What the task asks: In the data below, find the line that contains "Queues only as shock absorbers" and the line that contains "Firefox Patch: Sort". Copy both, plus every line between them, exactly.

*** Provided records ***

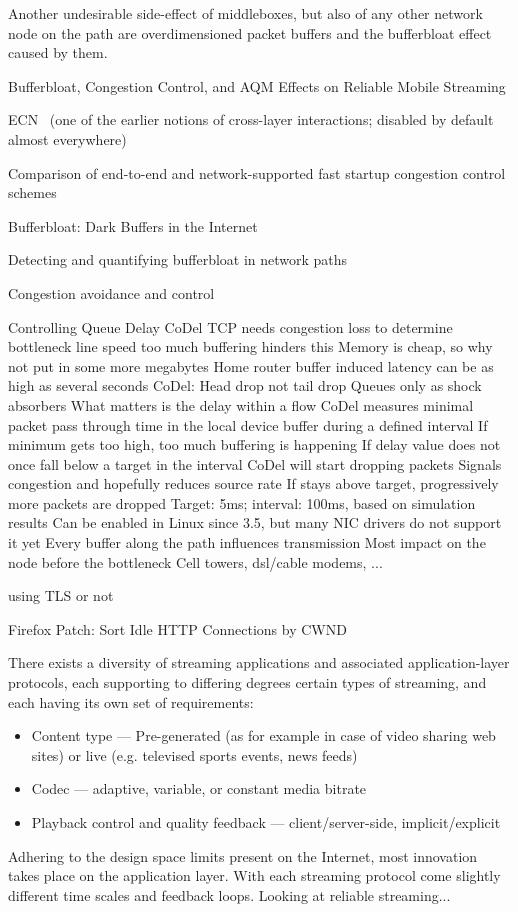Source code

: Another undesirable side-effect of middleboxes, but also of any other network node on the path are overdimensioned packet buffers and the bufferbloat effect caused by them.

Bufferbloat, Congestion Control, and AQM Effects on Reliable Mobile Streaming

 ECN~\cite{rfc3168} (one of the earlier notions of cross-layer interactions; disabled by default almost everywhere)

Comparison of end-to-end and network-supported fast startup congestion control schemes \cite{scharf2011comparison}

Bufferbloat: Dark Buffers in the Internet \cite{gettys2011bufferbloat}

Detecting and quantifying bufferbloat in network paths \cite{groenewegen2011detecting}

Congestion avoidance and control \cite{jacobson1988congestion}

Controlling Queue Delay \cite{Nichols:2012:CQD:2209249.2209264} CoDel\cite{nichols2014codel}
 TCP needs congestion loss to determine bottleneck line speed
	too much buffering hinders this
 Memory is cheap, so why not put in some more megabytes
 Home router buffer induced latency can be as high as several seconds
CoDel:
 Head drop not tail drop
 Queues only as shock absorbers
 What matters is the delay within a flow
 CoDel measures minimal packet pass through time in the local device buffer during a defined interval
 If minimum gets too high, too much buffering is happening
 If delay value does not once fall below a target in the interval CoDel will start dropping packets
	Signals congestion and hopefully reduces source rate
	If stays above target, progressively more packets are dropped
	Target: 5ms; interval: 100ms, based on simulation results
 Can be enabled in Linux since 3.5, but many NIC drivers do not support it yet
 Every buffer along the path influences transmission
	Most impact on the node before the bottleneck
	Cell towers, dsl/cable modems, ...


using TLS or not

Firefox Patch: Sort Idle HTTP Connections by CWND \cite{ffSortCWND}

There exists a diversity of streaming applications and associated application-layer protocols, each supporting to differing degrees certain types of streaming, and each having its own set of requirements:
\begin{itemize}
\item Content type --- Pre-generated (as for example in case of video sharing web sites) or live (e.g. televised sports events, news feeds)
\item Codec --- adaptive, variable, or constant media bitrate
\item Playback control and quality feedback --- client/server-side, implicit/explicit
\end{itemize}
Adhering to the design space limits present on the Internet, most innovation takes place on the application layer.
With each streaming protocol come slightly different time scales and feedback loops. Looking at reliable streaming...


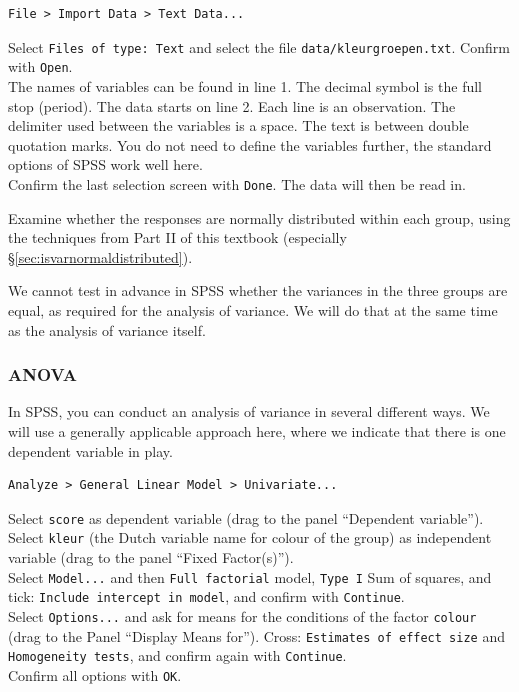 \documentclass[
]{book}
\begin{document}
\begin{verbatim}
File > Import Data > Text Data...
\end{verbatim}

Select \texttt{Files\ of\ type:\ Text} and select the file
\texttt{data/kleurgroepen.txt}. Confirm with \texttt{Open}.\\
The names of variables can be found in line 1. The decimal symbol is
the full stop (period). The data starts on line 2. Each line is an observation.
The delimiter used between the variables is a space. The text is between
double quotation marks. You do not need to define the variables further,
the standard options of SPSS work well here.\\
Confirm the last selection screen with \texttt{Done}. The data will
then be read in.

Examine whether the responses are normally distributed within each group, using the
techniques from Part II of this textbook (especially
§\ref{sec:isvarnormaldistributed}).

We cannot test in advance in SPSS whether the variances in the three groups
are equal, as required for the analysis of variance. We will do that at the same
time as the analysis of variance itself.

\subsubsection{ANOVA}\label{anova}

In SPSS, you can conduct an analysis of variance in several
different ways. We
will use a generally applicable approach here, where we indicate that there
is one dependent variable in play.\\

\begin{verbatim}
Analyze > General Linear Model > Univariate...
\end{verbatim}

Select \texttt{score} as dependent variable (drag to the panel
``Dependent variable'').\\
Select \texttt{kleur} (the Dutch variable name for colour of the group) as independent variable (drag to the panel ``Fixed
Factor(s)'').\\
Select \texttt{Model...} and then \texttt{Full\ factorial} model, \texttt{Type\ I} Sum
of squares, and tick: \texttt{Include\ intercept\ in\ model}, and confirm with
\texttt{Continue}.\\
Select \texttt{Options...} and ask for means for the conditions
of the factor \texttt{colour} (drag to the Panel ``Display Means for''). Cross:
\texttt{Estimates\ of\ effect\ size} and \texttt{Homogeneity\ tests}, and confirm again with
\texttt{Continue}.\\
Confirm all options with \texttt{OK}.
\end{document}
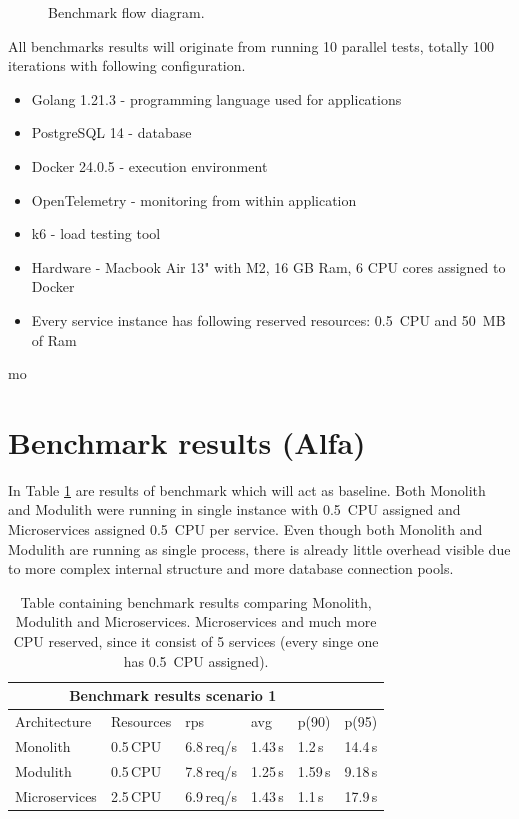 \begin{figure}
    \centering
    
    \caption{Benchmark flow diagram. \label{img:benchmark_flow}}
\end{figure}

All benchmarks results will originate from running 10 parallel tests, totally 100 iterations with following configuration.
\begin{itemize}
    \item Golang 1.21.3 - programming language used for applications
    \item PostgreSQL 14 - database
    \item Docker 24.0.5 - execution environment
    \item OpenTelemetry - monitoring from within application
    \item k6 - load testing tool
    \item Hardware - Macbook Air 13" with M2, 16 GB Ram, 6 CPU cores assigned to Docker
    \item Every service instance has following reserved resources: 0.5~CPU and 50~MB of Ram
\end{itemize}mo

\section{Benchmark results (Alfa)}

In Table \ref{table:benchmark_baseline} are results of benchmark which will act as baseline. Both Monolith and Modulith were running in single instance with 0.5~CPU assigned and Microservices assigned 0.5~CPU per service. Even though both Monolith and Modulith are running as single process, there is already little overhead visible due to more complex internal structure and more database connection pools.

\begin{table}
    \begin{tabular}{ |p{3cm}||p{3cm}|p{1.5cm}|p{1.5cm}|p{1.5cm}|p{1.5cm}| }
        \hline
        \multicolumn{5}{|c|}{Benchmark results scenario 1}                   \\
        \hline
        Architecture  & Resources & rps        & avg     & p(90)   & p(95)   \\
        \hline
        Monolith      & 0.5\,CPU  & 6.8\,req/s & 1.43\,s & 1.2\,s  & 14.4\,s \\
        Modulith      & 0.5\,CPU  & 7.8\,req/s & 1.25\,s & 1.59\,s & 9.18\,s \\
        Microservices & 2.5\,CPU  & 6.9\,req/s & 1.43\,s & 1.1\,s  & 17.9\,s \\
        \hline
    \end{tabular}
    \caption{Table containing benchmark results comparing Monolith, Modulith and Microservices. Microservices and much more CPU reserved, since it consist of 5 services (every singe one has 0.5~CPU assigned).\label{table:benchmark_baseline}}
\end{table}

*** End of Provided records ***

Response area:
 Queues only as shock absorbers
 What matters is the delay within a flow
 CoDel measures minimal packet pass through time in the local device buffer during a defined interval
 If minimum gets too high, too much buffering is happening
 If delay value does not once fall below a target in the interval CoDel will start dropping packets
	Signals congestion and hopefully reduces source rate
	If stays above target, progressively more packets are dropped
	Target: 5ms; interval: 100ms, based on simulation results
 Can be enabled in Linux since 3.5, but many NIC drivers do not support it yet
 Every buffer along the path influences transmission
	Most impact on the node before the bottleneck
	Cell towers, dsl/cable modems, ...


using TLS or not

Firefox Patch: Sort Idle HTTP Connections by CWND \cite{ffSortCWND}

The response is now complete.